Temporal changes in livers in pkd2(WS25/−) mice. (A) At 4 months of age, liver weights in male pkd2(WS25/−) mice (closed circles) were not significantly different than those from pkd2(+/+) mice (closed squares). At 8 months of age, there was a significant increase in liver weights in male pkd2(WS25/−) mice and an even more dramatic increase after 12 months of age. (B) At 4 months of age, liver weights in female pkd2(WS25/−) mice (open circles) were significantly but minimally greater than liver weights in pkd2(+/+) mice (open squares). There was little increase in female pkd2(WS25/−) liver weights between 4 and 12 months of age. (C) The liver cyst volume in the male pkd2(WS25/−) mouse (closed circles) was modest up through 7 months of age but underwent progressive increases in volume between 9 and 15 months of age.

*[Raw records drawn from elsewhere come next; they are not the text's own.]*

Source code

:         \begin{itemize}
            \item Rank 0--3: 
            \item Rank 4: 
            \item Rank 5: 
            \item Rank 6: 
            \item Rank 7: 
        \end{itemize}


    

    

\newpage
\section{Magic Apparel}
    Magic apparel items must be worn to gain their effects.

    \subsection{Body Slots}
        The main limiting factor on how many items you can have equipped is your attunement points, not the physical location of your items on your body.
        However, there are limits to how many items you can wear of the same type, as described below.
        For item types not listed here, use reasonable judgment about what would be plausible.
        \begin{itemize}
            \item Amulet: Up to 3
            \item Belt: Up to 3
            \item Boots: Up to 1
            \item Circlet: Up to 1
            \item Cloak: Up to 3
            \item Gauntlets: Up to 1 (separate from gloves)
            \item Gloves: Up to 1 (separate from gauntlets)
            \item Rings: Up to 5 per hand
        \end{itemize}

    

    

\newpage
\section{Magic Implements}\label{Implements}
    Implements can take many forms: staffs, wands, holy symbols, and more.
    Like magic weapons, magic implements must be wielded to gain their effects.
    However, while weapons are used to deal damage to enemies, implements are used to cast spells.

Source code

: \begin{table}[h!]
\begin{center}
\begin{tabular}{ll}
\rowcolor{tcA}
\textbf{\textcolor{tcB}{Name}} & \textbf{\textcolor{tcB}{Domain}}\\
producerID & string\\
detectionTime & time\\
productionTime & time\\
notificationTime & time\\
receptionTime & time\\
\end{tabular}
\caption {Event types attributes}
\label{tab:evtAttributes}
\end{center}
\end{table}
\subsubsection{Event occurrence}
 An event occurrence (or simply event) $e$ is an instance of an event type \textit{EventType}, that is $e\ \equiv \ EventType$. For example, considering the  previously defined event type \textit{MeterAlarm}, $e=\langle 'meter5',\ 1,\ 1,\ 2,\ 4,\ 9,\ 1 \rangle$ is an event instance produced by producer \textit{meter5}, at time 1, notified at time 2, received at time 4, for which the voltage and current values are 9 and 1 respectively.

Female pkd2(WS25/−) mice (open symbols) had modest liver cyst volumes during the initial 9 months of life but then also began to display progressive increases in cyst volumes.

Fig. 7

Longitudinal assessment of parenchymal volumes in pkd2(WS25/−) mice. Kidneys and livers in male pkd2(+/+) mice (closed squares) and female pkd2(+/+) mice (open squares) increased in mass between 4 and 12 months of age. (A) MRI-determined kidney parenchymal volumes (grey circles; one male, three to four females) appeared relatively constant but variable between 5, 7, 9 and 11 months of age. (B) MRI-determined liver parenchymal volumes (grey circles; one male, three to four females) appeared to increase at a rate similar to the rate of liver mass increase seen in wild-type mice.